We further investigated the immunomodulatory effects of GM-CSF treatment on ex vivo functional activities of immune cells and profiled immune cells from the bone marrow and peritoneal exudates of GM-CSF- or placebo-treated mice. Bone marrow neutrophils from GM-CSF-treated mice (3 out of 5) demonstrated increased phagocytic uptake of labelled C. auris (Figure 5A), along with significantly increased clearance of the fungus at four hours (U = 2.5, 2-tailed exact p=0.0397, Figure 5B). Phagocytic uptake of pathogens by innate immune cells is accompanied by the generation of reactive oxygen species (ROS) as an early antimicrobial response (34). Thus, we next investigated how GM-CSF treatment modulated neutrophil ROS responses during C. auris infection. Remarkably, C. auris-induced ROS was significantly higher in neutrophils from GM-CSF-treated mice compared to the placebo group (U = 0, 2-tailed exact p=0.0079, Figure 5C). Activated neutrophils often utilize ROS-dependent neutrophil extracellular trap formation (NETosis) for efficient clearance of pathogens (35). As a surrogate for NETosis, we measured neutrophil elastase release into the media upon C. auris infection. As expected, an increased C. auris-induced ROS in neutrophils from GM-CSF-treated mice also showed significantly increased secreted neutrophil elastase (Mean difference ± SE: 1214 ± 138.1, 2-way ANOVA with Tukey’s adjusted p=0.0032). NETosis is usually associated with increased neutrophil cell death during infection (36). However, we did not observe a significant increase in neutrophil cell death in C. auris-infected neutrophils derived from the bone marrow of GM-CSF-treated mice compared to placebo-treated mice (Figures 5D, E). A similar enhanced antifungal phenotype was also observed for cells from the peritoneal cavity, with these cells from GM-CSF-treated mice showing a strong trend in the enhancement of phagocytic uptake of fluorescently labelled C. auris (U = 3, 2-tailed exact p= 0.0556, Figure 5F), clearance of fungus (U = 0, 2-tailed exact p= 0.0079, Figure 5G), and generation of C. auris-induced ROS (U = 0, 2-tailed exact p= 0.0079, Figure 5H). However, unlike bone marrow neutrophils, these cells were significantly more resistant to C. auris-induced cell death than cells from the placebo group (U = 0, 2-tailed exact p=0.0079, Figure 5I).

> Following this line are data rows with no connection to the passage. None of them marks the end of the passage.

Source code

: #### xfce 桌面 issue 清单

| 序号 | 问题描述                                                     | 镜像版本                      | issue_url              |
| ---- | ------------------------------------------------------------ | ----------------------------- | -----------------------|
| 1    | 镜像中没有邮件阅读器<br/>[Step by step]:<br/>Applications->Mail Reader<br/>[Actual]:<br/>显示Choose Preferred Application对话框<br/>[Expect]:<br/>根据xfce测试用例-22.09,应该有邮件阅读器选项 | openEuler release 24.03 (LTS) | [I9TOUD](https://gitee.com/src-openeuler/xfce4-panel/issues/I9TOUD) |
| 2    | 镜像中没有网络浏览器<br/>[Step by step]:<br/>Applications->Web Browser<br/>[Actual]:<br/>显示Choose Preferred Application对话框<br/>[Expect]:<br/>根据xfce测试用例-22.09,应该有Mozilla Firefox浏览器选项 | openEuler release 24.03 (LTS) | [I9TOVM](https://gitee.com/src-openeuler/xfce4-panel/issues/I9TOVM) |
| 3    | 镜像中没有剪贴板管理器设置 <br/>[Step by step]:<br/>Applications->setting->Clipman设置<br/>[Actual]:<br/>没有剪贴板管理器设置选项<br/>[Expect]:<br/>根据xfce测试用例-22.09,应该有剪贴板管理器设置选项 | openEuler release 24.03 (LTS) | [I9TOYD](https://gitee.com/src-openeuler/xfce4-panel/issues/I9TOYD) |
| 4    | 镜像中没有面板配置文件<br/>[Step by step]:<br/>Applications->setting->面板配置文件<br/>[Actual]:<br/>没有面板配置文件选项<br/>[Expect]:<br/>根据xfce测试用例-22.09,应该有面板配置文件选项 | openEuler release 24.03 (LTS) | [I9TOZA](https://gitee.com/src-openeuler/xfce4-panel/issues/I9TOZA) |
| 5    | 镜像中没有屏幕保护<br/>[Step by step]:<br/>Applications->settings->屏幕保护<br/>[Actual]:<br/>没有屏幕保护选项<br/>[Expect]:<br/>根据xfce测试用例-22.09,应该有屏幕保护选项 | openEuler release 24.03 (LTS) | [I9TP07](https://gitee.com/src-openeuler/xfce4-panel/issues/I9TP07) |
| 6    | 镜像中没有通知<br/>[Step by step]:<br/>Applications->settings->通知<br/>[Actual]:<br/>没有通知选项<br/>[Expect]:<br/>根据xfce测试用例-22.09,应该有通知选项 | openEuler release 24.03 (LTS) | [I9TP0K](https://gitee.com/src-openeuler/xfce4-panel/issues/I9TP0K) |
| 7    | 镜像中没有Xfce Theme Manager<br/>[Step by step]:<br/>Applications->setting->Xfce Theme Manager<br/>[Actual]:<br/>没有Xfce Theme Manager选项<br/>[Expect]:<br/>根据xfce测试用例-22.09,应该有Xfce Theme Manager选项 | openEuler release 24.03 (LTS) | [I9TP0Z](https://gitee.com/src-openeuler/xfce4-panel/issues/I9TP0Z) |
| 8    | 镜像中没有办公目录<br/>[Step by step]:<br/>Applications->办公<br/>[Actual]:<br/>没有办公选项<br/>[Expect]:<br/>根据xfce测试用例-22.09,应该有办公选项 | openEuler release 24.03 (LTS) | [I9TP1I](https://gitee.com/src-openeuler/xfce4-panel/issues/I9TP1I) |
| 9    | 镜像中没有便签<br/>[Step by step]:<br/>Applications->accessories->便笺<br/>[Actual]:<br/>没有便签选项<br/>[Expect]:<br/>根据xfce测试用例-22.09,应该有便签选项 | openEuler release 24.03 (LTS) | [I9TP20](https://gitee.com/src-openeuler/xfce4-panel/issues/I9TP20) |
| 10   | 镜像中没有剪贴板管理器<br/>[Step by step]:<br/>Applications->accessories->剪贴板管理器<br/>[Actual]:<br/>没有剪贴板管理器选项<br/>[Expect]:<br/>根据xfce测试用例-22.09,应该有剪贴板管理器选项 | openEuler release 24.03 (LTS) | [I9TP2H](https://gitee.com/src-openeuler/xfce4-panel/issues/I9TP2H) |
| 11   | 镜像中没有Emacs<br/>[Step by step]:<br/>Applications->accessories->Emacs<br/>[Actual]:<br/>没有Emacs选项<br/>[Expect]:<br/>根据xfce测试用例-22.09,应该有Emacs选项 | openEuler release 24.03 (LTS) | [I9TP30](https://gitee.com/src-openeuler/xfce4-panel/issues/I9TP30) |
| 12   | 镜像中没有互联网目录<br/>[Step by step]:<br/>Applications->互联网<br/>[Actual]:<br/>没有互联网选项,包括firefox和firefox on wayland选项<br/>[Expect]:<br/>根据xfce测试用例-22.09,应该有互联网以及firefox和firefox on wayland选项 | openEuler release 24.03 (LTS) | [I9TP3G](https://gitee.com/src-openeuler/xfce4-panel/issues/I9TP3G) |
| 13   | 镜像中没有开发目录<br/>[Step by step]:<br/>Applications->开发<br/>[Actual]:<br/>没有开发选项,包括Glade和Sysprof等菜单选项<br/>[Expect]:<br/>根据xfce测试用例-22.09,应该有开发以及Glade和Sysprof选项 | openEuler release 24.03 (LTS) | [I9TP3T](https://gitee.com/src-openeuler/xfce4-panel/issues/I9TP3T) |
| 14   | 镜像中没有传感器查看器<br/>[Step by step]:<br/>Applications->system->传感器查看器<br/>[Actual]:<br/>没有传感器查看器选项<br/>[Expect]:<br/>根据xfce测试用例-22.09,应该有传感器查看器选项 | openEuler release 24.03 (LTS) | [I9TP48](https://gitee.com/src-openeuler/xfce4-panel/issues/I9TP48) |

In the absence of GM-CSF, there was negligible macrophage infiltration in the peritoneal cavity (Supplementary Figure S3B). Therefore, to investigate the effect of GM-CSF on macrophage antifungal responses, we used RAW264.7 macrophages. GM-CSF-treated RAW macrophages exhibited a phenotype similar to that of ex vivo neutrophils. An overnight treatment of GM-CSF resulted in a significantly enhanced uptake (U = 33, 2-tailed exact p=0.0242, Figure 5J) and clearance of C. auris by the GM-CSF-treated macrophages (U = 37, 2-tailed exact p=0.0011, Figure 5K). GM-CSF treatment also resulted in a significantly enhanced C. auris-induced ROS (U = 66.5, 2-tailed exact p=0.0035, Figure 5L). Additionally, as previously observed with cells from the peritoneal cavity, GM-CSF-treated RAW macrophages were significantly more resistant to C. auris-dependent cell death (U = 36, 2-tailed exact p=0.001, Figure 5M). The detailed statistical descriptions of these in vitro anti-C. auris immune cell functional activities are available in Supplementary Tables S2-S3 under the Supplementary file.

Finally, no adverse events (e.g., weight loss, respiratory distress, behavioral changes, moribundity) were observed in uninfected immunocompetent (n=5) or immunosuppressed (n=3) mice during or after four days of GM-CSF administration (2 μg/mouse), indicating that the treatment was well tolerated under these conditions.